Picture this: a pair of siblings from Sheffield, driven by their father's humble beginnings, are on a mission to introduce authentic Sri Lankan coffee to the UK market, all while paying tribute to their family's heritage and uplifting farmers in their ancestral home. It's a tale of roots, resilience, and a steaming hot cup of inspiration that might just change how you think about your morning brew.
But here's where it gets intriguing: Samantha and Sampath Erabadda aren't just chasing profits; they're reconnecting with a place that shaped their dad's life, turning a childhood memory into a bold business venture.
Samantha, a 41-year-old civil servant, and her 46-year-old brother Sampath, a dentist, hail from Hertfordshire but have made Sheffield their home, along with their parents and an older sister. Growing up, their summers were filled with adventures in Sri Lanka, far different from their own suburban life in the UK. As Samantha recalls, getting to their grandparents' house meant trekking through the jungle, dodging 12-foot pythons and wild pigs – an exhilarating escape that they cherished.

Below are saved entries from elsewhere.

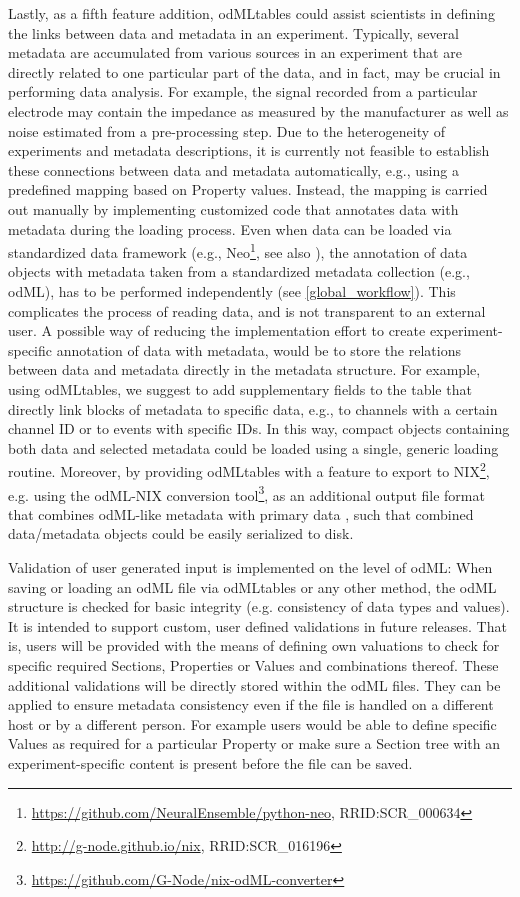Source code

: Lastly, as a fifth feature addition, odMLtables could assist scientists in defining the links between data and metadata in an experiment. Typically, several metadata are accumulated from various sources in an experiment that are directly related to one particular part of the data, and in fact, may be crucial in performing data analysis. For example, the signal recorded from a particular electrode may contain the impedance as measured by the manufacturer as well as noise estimated from a pre-processing step. Due to the heterogeneity of experiments and metadata descriptions, it is currently not feasible to establish these connections between data and metadata automatically, e.g., using a predefined mapping based on Property values. Instead, the mapping is carried out manually by implementing customized code that annotates data with metadata during the loading process. Even when data can be loaded via standardized data framework (e.g., Neo\footnote{\url{https://github.com/NeuralEnsemble/python-neo}, RRID:SCR\_000634}, see also \citealp{Garcia14_10}), the annotation of data objects with metadata taken from a standardized metadata collection (e.g., odML), has to be performed independently (see \cref{global_workflow}). This complicates the process of reading data, and is not transparent to an external user. A possible way of reducing the implementation effort to create experiment-specific annotation of data with metadata, would be to store the relations between data and metadata directly in the metadata structure. For example, using odMLtables, we suggest to add supplementary fields to the table that directly link blocks of metadata to specific data, e.g., to channels with a certain channel ID or to events with specific IDs. In this way, compact objects containing both data and selected metadata could be loaded using a single, generic loading routine. Moreover, by providing odMLtables with a feature to export to NIX\footnote{\url{http://g-node.github.io/nix}, RRID:SCR\_016196}, e.g. using the odML-NIX conversion tool\footnote{\url{https://github.com/G-Node/nix-odML-converter}}, as an additional output file format that combines odML-like metadata with primary data \citep{Adrian14}, such that combined data/metadata objects could be easily serialized to disk.

Validation of user generated input is implemented on the level of odML: When saving or loading an odML file via odMLtables or any other method, the odML structure is checked for basic integrity (e.g. consistency of data types and values). It is intended to support custom, user defined validations in future releases. That is, users will be provided with the means of defining own valuations to check for specific required Sections, Properties or Values and combinations thereof. These additional validations will be directly stored within the odML files. They can be applied to ensure metadata consistency even if the file is handled on a different host or by a different person.
For example users would be able to define specific Values as required for a particular Property or make sure a Section tree with an experiment-specific content is present before the file can be saved.

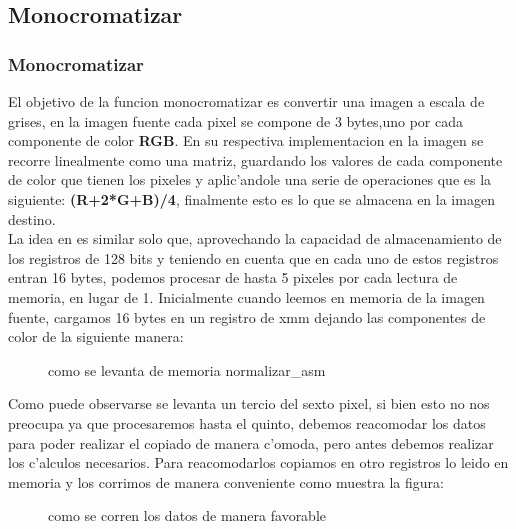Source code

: \subsection{Monocromatizar}
\subsubsection{Monocromatizar  }
El objetivo de la funcion monocromatizar es convertir una imagen a escala de grises, en la imagen fuente
cada pixel se compone de 3 bytes,uno por cada componente de color \textbf{RGB}. En su respectiva implementacion en 
\C la imagen se recorre linealmente como una matriz, guardando los valores de cada componente de color
que tienen los pixeles y aplic'andole una serie de operaciones que es la siguiente:
\textbf{(R+2*G+B)/4}, finalmente esto es lo que se almacena en la imagen destino.\\
La idea en \ass es similar solo que, aprovechando la capacidad de almacenamiento de los registros de 128 bits
y teniendo en cuenta que en cada uno de estos registros entran 16 bytes, podemos procesar de hasta 5 pixeles
por cada lectura de memoria, en lugar de 1.
Inicialmente cuando leemos en memoria de la imagen fuente, cargamos 16 bytes en un registro de xmm dejando 
las componentes de color de la siguiente manera: \\
\begin{figure}[hb]
\caption{como se levanta de memoria normalizar\_asm}
\label{est:m-uno}
\end{figure}
Como puede observarse se levanta un tercio del sexto pixel, si bien esto no nos preocupa ya que procesaremos
hasta el quinto, debemos reacomodar los datos para poder realizar el copiado de manera c'omoda, pero
antes debemos realizar los c'alculos necesarios. Para reacomodarlos  copiamos en otro registros
lo leido en memoria y los corrimos de manera conveniente como muestra la figura: 
\begin{figure}[hb]
\caption{como se corren los datos de manera favorable}
\label{est:m-uno}
\end{figure}


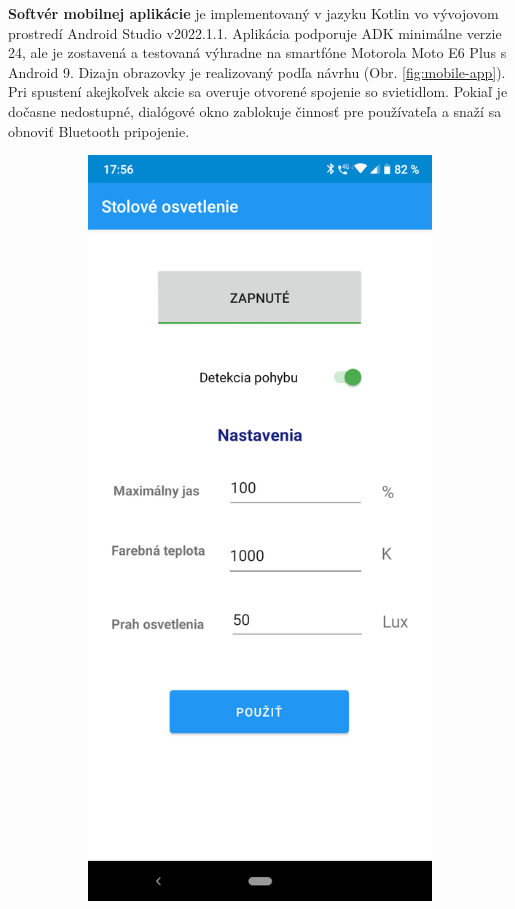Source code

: \documentclass[12pt, a4paper]{article}
\begin{document}
\textbf{Softvér mobilnej aplikácie} je implementovaný v jazyku Kotlin vo vývojovom prostredí Android Studio v2022.1.1. Aplikácia podporuje ADK minimálne verzie 24, ale je zostavená a testovaná výhradne na smartfóne Motorola Moto E6 Plus s Android 9. Dizajn obrazovky je realizovaný podľa návrhu (Obr. \ref{fig:mobile-app}). Pri spustení akejkoľvek akcie sa overuje otvorené spojenie so svietidlom. Pokiaľ je dočasne nedostupné, dialógové okno zablokuje činnosť pre používateľa a snaží sa obnoviť Bluetooth pripojenie.

\begin{figure}[h]
\centering
\begin{subfigure}[b]{0.45\textwidth}
	\centering
	\includegraphics[width=\textwidth]{assets/mobile-app.png}

\end{subfigure}
\end{figure}
\end{document}
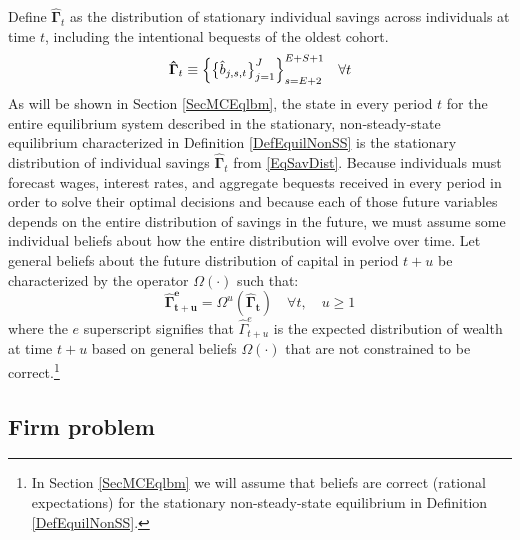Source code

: \documentclass[letterpaper,12pt]{article}
\theoremstyle{definition}
\begin{document}
\begin{spacing}{1.5}
    Define $\bm{\hat{\Gamma}}_t$ as the distribution of stationary individual savings across individuals at time $t$, including the intentional bequests of the oldest cohort.
    \begin{equation}\label{EqSavDist}
      \bm{\hat{\Gamma}}_t \equiv \Bigl\{\bigl\{\hat{b}_{j,s,t}\bigr\}_{j=1}^J\Bigr\}_{s=E+2}^{E+S+1} \quad\forall t
    \end{equation}
    As will be shown in Section \ref{SecMCEqlbm}, the state in every period $t$ for the entire equilibrium system described in the stationary, non-steady-state equilibrium characterized in Definition \ref{DefEquilNonSS} is the stationary distribution of individual savings $\bm{\hat{\Gamma}}_t$ from \eqref{EqSavDist}. Because individuals must forecast wages, interest rates, and aggregate bequests received in every period in order to solve their optimal decisions and because each of those future variables depends on the entire distribution of savings in the future, we must assume some individual beliefs about how the entire distribution will evolve over time. Let general beliefs about the future distribution of capital in period $t+u$ be characterized by the operator $\Omega(\cdot)$ such that:
    \begin{equation}\label{EqBeliefs}
      \bm{\hat{\Gamma}^e_{t+u}} = \Omega^u\left(\bm{\hat{\Gamma}_t}\right) \quad \forall t, \quad u\geq 1
    \end{equation}
    where the $e$ superscript signifies that $\hat{\Gamma}^e_{t+u}$ is the expected distribution of wealth at time $t+u$ based on general beliefs $\Omega(\cdot)$ that are not constrained to be correct.\footnote{In Section \ref{SecMCEqlbm} we will assume that beliefs are correct (rational expectations) for the stationary non-steady-state equilibrium in Definition \ref{DefEquilNonSS}.}


  \subsection{Firm problem}\label{SecFirms}


\end{spacing}
\end{document}
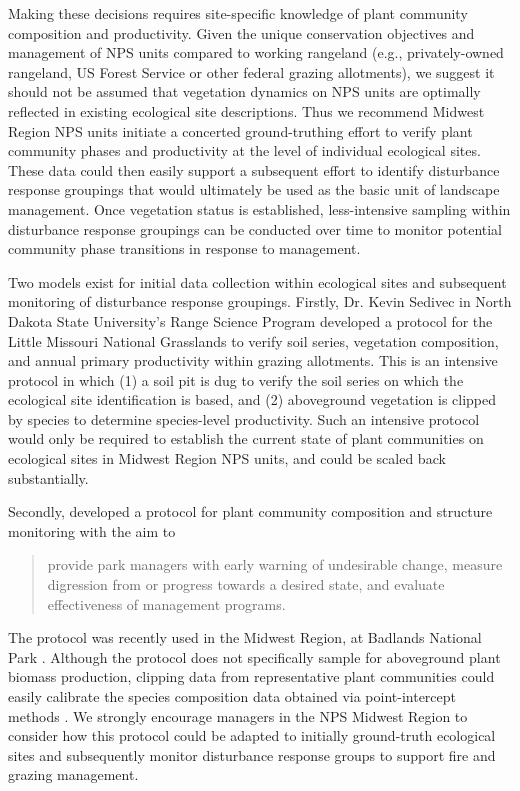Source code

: Making these decisions requires site-specific knowledge of plant community composition and productivity. 
Given the unique conservation objectives and management of NPS units compared to working rangeland (e.g., privately-owned rangeland, US Forest Service or other federal grazing allotments), we suggest it should not be assumed that vegetation dynamics on NPS units are optimally reflected in existing ecological site descriptions. 
Thus we recommend Midwest Region NPS units initiate a concerted ground-truthing effort to verify plant community phases and productivity at the level of individual ecological sites.
These data could then easily support a subsequent effort to identify disturbance response groupings \citep[as per][]{stringham2016} that would ultimately be used as the basic unit of landscape management.
Once vegetation status is established, less-intensive sampling within disturbance response groupings can be conducted over time to monitor potential community phase transitions in response to management. 

Two models exist for initial data collection within ecological sites and subsequent monitoring of disturbance response groupings. 
Firstly, Dr. Kevin Sedivec in North Dakota State University's Range Science Program developed a protocol for the Little Missouri National Grasslands to verify soil series, vegetation composition, and annual primary productivity within grazing allotments. 
This is an intensive protocol in which (1) a soil pit is dug to verify the soil series on which the ecological site identification is based, and (2) aboveground vegetation is clipped by species to determine species-level productivity. 
Such an intensive protocol would only be required to establish the current state of plant communities on ecological sites in Midwest Region NPS units, and could be scaled back substantially. 

Secondly, \citet{symstad2012} developed a protocol for plant community composition and structure monitoring with the aim to

\begin{quote}
	provide park managers with early warning of undesirable change, measure digression from or progress towards a desired state, and evaluate effectiveness of management programs.
\end{quote}

The protocol was recently used in the Midwest Region, at Badlands National Park \citep{ashton2019}. 
Although the protocol does not specifically sample for aboveground plant biomass production, clipping data from representative plant communities could easily calibrate the species composition data obtained via point-intercept methods \citep{yurkonis2012}.
We strongly encourage managers in the NPS Midwest Region to consider how this protocol could be adapted to initially ground-truth ecological sites and subsequently monitor disturbance response groups to support fire and grazing management.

It was during one of these family trips in 2019 that the spark ignited. While visiting the quaint village of Erabadda, where their father Eric grew up, they stumbled upon a coffee tree flourishing in their grandparents' garden. That discovery planted the seed for their enterprise, aimed at sustaining Sri Lankan farmers and offering British coffee lovers a fresh, exotic flavor.
Sampath explains it as a 'lightbulb moment' born from a deep desire to honor the opportunities their father seized and extend them to others. 'We longed to bridge our connection to Sri Lanka, recognizing the chances Dad had, and find a way to reciprocate,' he shares.
Their fascination with Eric's backstory runs deep. One of nine siblings, he endured a six-mile walk to school each day, learning English from a local monk. His birth certificate was simple: just the first name James, with 'unknown' listed as his surname – a detail that embarrassed him at university in Colombo. There, he crafted a series of elaborate Sri Lankan names, like Neketh Padmasiri Kiyanage, and adopted 'Erabadda' as his surname after his village. Later, when he immigrated to the UK in the late 1970s to train as a physiotherapist, pronunciation issues led him to simplify it to 'Eric.'
And this is the part most people miss: Sri Lanka's coffee legacy isn't what it once was. Historically, the island boasted a vibrant coffee industry, but in the 1870s, a devastating fungus called 'coffee rust' wiped out the crops, shifting focus to tea instead. Even today, exporting coffee from Sri Lanka remains uncommon. 'We're not aware of anyone else bringing it to the UK,' Sampath notes.
The siblings dove into research, enlisting Samantha's husband, Samuel Briggs, as a third partner. 'We recognize our privileged positions with stable careers; this isn't driven by financial gain,' Sampath emphasizes. 'The soul of the project is about contributing back to Sri Lanka.'
Their journey involved years of experimentation: countless trips back and forth, collaborating with local farmers, and testing various beans. In the initial phase, they felt utterly out of their element. 'We started with just a vision and a dream, clueless about the execution,' Samantha admits. Initially targeting beans from near Erabadda, they learned coffee thrives best at higher altitudes, around 1,400 meters (about 4,600 feet). This led them to a farm in Kothmale, chosen for its community-supportive ethos.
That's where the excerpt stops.